(Data extracted from a collection)
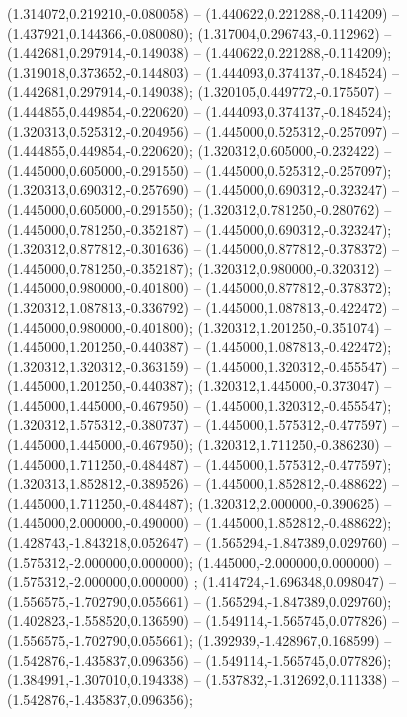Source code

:  (1.314072,0.219210,-0.080058) -- (1.440622,0.221288,-0.114209) -- (1.437921,0.144366,-0.080080);
 (1.317004,0.296743,-0.112962) -- (1.442681,0.297914,-0.149038) -- (1.440622,0.221288,-0.114209);
 (1.319018,0.373652,-0.144803) -- (1.444093,0.374137,-0.184524) -- (1.442681,0.297914,-0.149038);
 (1.320105,0.449772,-0.175507) -- (1.444855,0.449854,-0.220620) -- (1.444093,0.374137,-0.184524);
 (1.320313,0.525312,-0.204956) -- (1.445000,0.525312,-0.257097) -- (1.444855,0.449854,-0.220620);
 (1.320312,0.605000,-0.232422) -- (1.445000,0.605000,-0.291550) -- (1.445000,0.525312,-0.257097);
 (1.320313,0.690312,-0.257690) -- (1.445000,0.690312,-0.323247) -- (1.445000,0.605000,-0.291550);
 (1.320312,0.781250,-0.280762) -- (1.445000,0.781250,-0.352187) -- (1.445000,0.690312,-0.323247);
 (1.320312,0.877812,-0.301636) -- (1.445000,0.877812,-0.378372) -- (1.445000,0.781250,-0.352187);
 (1.320312,0.980000,-0.320312) -- (1.445000,0.980000,-0.401800) -- (1.445000,0.877812,-0.378372);
 (1.320312,1.087813,-0.336792) -- (1.445000,1.087813,-0.422472) -- (1.445000,0.980000,-0.401800);
 (1.320312,1.201250,-0.351074) -- (1.445000,1.201250,-0.440387) -- (1.445000,1.087813,-0.422472);
 (1.320312,1.320312,-0.363159) -- (1.445000,1.320312,-0.455547) -- (1.445000,1.201250,-0.440387);
 (1.320312,1.445000,-0.373047) -- (1.445000,1.445000,-0.467950) -- (1.445000,1.320312,-0.455547);
 (1.320312,1.575312,-0.380737) -- (1.445000,1.575312,-0.477597) -- (1.445000,1.445000,-0.467950);
 (1.320312,1.711250,-0.386230) -- (1.445000,1.711250,-0.484487) -- (1.445000,1.575312,-0.477597);
 (1.320313,1.852812,-0.389526) -- (1.445000,1.852812,-0.488622) -- (1.445000,1.711250,-0.484487);
 (1.320312,2.000000,-0.390625) -- (1.445000,2.000000,-0.490000) -- (1.445000,1.852812,-0.488622);
 (1.428743,-1.843218,0.052647) -- (1.565294,-1.847389,0.029760) -- (1.575312,-2.000000,0.000000);
 (1.445000,-2.000000,0.000000) -- (1.575312,-2.000000,0.000000) ;
 (1.414724,-1.696348,0.098047) -- (1.556575,-1.702790,0.055661) -- (1.565294,-1.847389,0.029760);
 (1.402823,-1.558520,0.136590) -- (1.549114,-1.565745,0.077826) -- (1.556575,-1.702790,0.055661);
 (1.392939,-1.428967,0.168599) -- (1.542876,-1.435837,0.096356) -- (1.549114,-1.565745,0.077826);
 (1.384991,-1.307010,0.194338) -- (1.537832,-1.312692,0.111338) -- (1.542876,-1.435837,0.096356);
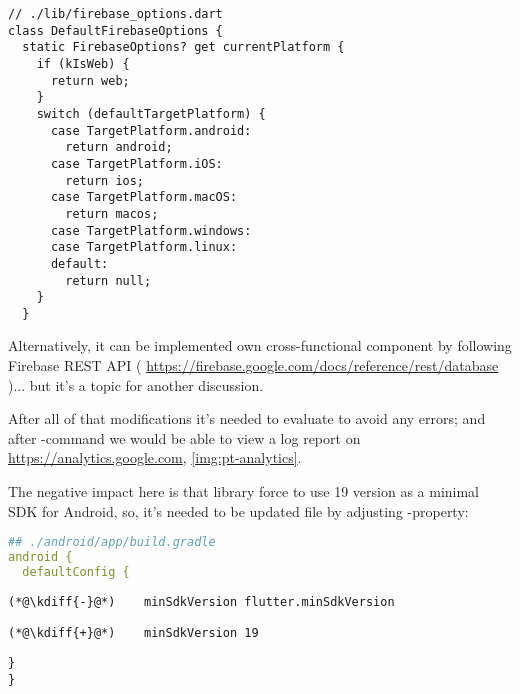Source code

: \begin{lstlisting}
// ./lib/firebase_options.dart
class DefaultFirebaseOptions {
  static FirebaseOptions? get currentPlatform {
    if (kIsWeb) {
      return web;
    }
    switch (defaultTargetPlatform) {
      case TargetPlatform.android:
        return android;
      case TargetPlatform.iOS:
        return ios;
      case TargetPlatform.macOS:
        return macos;
      case TargetPlatform.windows:
      case TargetPlatform.linux:
      default:
        return null;
    }
  }
\end{lstlisting}

Alternatively, it can be implemented own cross-functional component by following Firebase REST API (
\href{https://firebase.google.com/docs/reference/rest/database}{https://firebase.google.com/docs/reference/rest/database}
)... but it's a topic for another discussion.

After all of that modifications it's needed to evaluate  to avoid any errors; and after 
-command we would be able to view a log report on 
\href{https://analytics.google.com}{https://analytics.google.com}, \cref{img:pt-analytics}.


The negative impact here is that  library force to use 19 version as a minimal SDK for Android, 
so, it's needed to be updated  file by adjusting -property:

\begin{lstlisting}[language=yaml]
## ./android/app/build.gradle
android {
  defaultConfig {
\end{lstlisting}
{
\xpretocmd{\lstlisting}{\vspace{-12pt}}{}{}
\begin{lstlisting}[firstnumber=4, backgroundcolor=\color{backred}]
(*@\kdiff{-}@*)    minSdkVersion flutter.minSdkVersion
\end{lstlisting}
\begin{lstlisting}[firstnumber=4, backgroundcolor=\color{backgreen}]
(*@\kdiff{+}@*)    minSdkVersion 19
\end{lstlisting}
\begin{lstlisting}[firstnumber=5]
  }
}
\end{lstlisting}
}

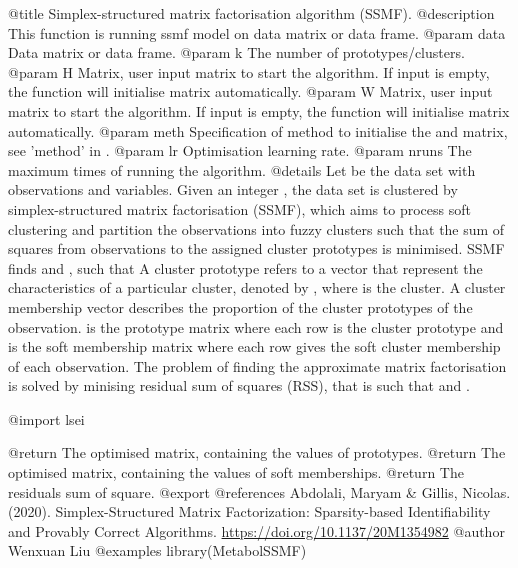 \documentclass[
]{article}
\begin{document}
{{@title Simplex-structured matrix factorisation algorithm (SSMF).
@description This function is running ssmf model on data matrix or data frame.
@param data Data matrix or data frame.
@param k The number of prototypes/clusters.
@param H Matrix, user input  matrix to start the algorithm. If input is empty, the function will initialise  matrix automatically.
@param W Matrix, user input  matrix to start the algorithm. If input is empty, the function will initialise  matrix automatically.
@param meth Specification of method to initialise the  and  matrix, see 'method' in .
@param lr Optimisation learning rate.
@param nruns The maximum times of running the algorithm.
@details
Let  be the data set  with  observations and  variables.
Given an integer ,
the data set is clustered by simplex-structured matrix factorisation (SSMF), which aims to process soft clustering
and partition the observations into  fuzzy clusters such that the sum of squares from observations to the
assigned cluster prototypes is minimised.
SSMF finds  and ,
such that 
A cluster prototype refers to a vector that represent the characteristics of a particular cluster,
denoted by  , where  is the  cluster.
A cluster membership vector  describes the proportion of the cluster prototypes
of the  observation.  is the prototype matrix where each row is the cluster prototype and
 is the soft membership matrix where each row gives the soft cluster membership of each observation.
The problem of finding the approximate matrix factorisation is solved by minising residual sum of squares (RSS), that is
such that   and  .

@import lsei

@return  The optimised  matrix, containing the values of prototypes.
@return  The optimised  matrix, containing the values of soft memberships.
@return  The residuals sum of square.
@export
@references Abdolali, Maryam & Gillis, Nicolas. (2020). Simplex-Structured Matrix Factorization: Sparsity-based Identifiability and Provably Correct Algorithms. \url{https://doi.org/10.1137/20M1354982}
@author Wenxuan Liu
@examples
library(MetabolSSMF)

}}
\end{document}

*TO DO*.
What you give back should be exactly the lines from the top of the data above down to and including the line with "(1.320312,1.087813,-0.336792) -- (1.445000,1.087813,-0.422472)", minus any pictures.

*SOLUTION*.
Source code

:  (1.314072,0.219210,-0.080058) -- (1.440622,0.221288,-0.114209) -- (1.437921,0.144366,-0.080080);
 (1.317004,0.296743,-0.112962) -- (1.442681,0.297914,-0.149038) -- (1.440622,0.221288,-0.114209);
 (1.319018,0.373652,-0.144803) -- (1.444093,0.374137,-0.184524) -- (1.442681,0.297914,-0.149038);
 (1.320105,0.449772,-0.175507) -- (1.444855,0.449854,-0.220620) -- (1.444093,0.374137,-0.184524);
 (1.320313,0.525312,-0.204956) -- (1.445000,0.525312,-0.257097) -- (1.444855,0.449854,-0.220620);
 (1.320312,0.605000,-0.232422) -- (1.445000,0.605000,-0.291550) -- (1.445000,0.525312,-0.257097);
 (1.320313,0.690312,-0.257690) -- (1.445000,0.690312,-0.323247) -- (1.445000,0.605000,-0.291550);
 (1.320312,0.781250,-0.280762) -- (1.445000,0.781250,-0.352187) -- (1.445000,0.690312,-0.323247);
 (1.320312,0.877812,-0.301636) -- (1.445000,0.877812,-0.378372) -- (1.445000,0.781250,-0.352187);
 (1.320312,0.980000,-0.320312) -- (1.445000,0.980000,-0.401800) -- (1.445000,0.877812,-0.378372);
 (1.320312,1.087813,-0.336792) -- (1.445000,1.087813,-0.422472) -- (1.445000,0.980000,-0.401800);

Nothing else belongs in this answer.